オランダのRoyal Philips Electronicsの米国子会社Philips Componentsと電子インク(electronic ink)技術を手掛ける米E Inkが米国時間6月5日に,ハンドヘルド機器向け“電子ペーパー”ディスプレイのプロトタイプを公開した。画面サイズは5インチ。電子ペーパー

 サンノゼで開幕したディスプレイの展示会「Society for Information Display(SID) Symposium, Seminar and Exhibition」で発表したもの。

 両社は2001年2月末にE Ink社の電子インク技術をベースにしたハンドヘルド機器向けディスプレイの共同開発に関し包括提携関係に入っている。提携の一環として,Philips社はE Ink社に出資も行った

 両社が発表したハンドヘルド機器向けディスプレイのプロトタイプは,Philips社のアクティブ・マトリクス技術とE Ink社の電子インク技術を組み合わせたもの。当初のモジュールは白黒/グレイスケール表示のみで,テキストおよび画像が表示できる。解像度は80画素/インチ。

 「従来のハンドヘルド機向けディスプレイ技術と比べ,読みやすさが著しく向上している」(両社)という。

 両社は携帯情報端末(PDA),携帯電話,電子ブック端末,電子メール端末などの製品に向けた高解像度の電子インク・ディスプレイに関し,2003年の実用化を目指して協力体制を敷いている。

 E Ink社によれば,同社が手掛ける電子インク技術は,読みやすさ,低消費電力,薄さの3点で優れているという。反射型カラーLCDと比べ,6倍以上の明るさを確保,コントラストは新聞よりも高い。暗がりでも直射日光の当たるところでも,またどの角度からでもはっきりと読み取れるという。

 また,ディスプレイの電源を切っても画面に表示が残り,通常の使い方なら明るいバックライトが不要なので,携帯機器の電池動作時間を延ばせる。ディスプレイは通常のLCDに比べて,30~50%薄型・軽量にできるという。

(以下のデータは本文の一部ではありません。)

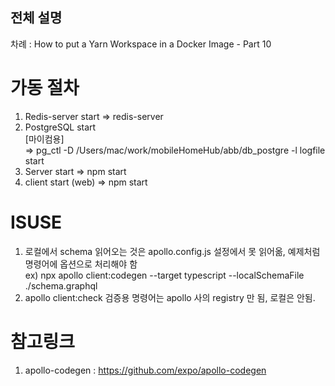## 전체 설명

차례 : How to put a Yarn Workspace in a Docker Image - Part 10

# 가동 절차

1. Redis-server start
    => redis-server
2. PostgreSQL start <br/>
     [마이컴용] <br/>
    => pg_ctl -D /Users/mac/work/mobileHomeHub/abb/db_postgre -l logfile start
3. Server start
    => npm start
4. client start (web)
    => npm start



# ISUSE
1. 로컬에서 schema 읽어오는 것은 apollo.config.js 설정에서 못 읽어옮, 예제처럼 명령어에 옵션으로 처리해야 함 <br>
  ex) npx apollo client:codegen --target typescript --localSchemaFile ./schema.graphql <br>
2. apollo client:check 검증용 명령어는 apollo 사의 registry 만 됨, 로컬은 안됨. <br>

# 참고링크
1. apollo-codegen :   https://github.com/expo/apollo-codegen <br>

 E Ink 社は、マサチューセッツ州ケンブリッジに拠点を置く。米Lucent Technologies社のほか、米Motorolaやベンチャー・キャピタル(VC)など数社が電子ペーパーの開発を目的として1997年に設立した未公開企業である。 従来のSiトランジスタを用いた電子インクの表示ディスプレイ「Immedia」などを開発している。2000年11月にLucent社と共同で電子ペーパーのプロトタイプを初披露しており,2001年4月には米IBM Researchとの提携により,表示速度を10倍高速化した新版のプロトタイプを公開している。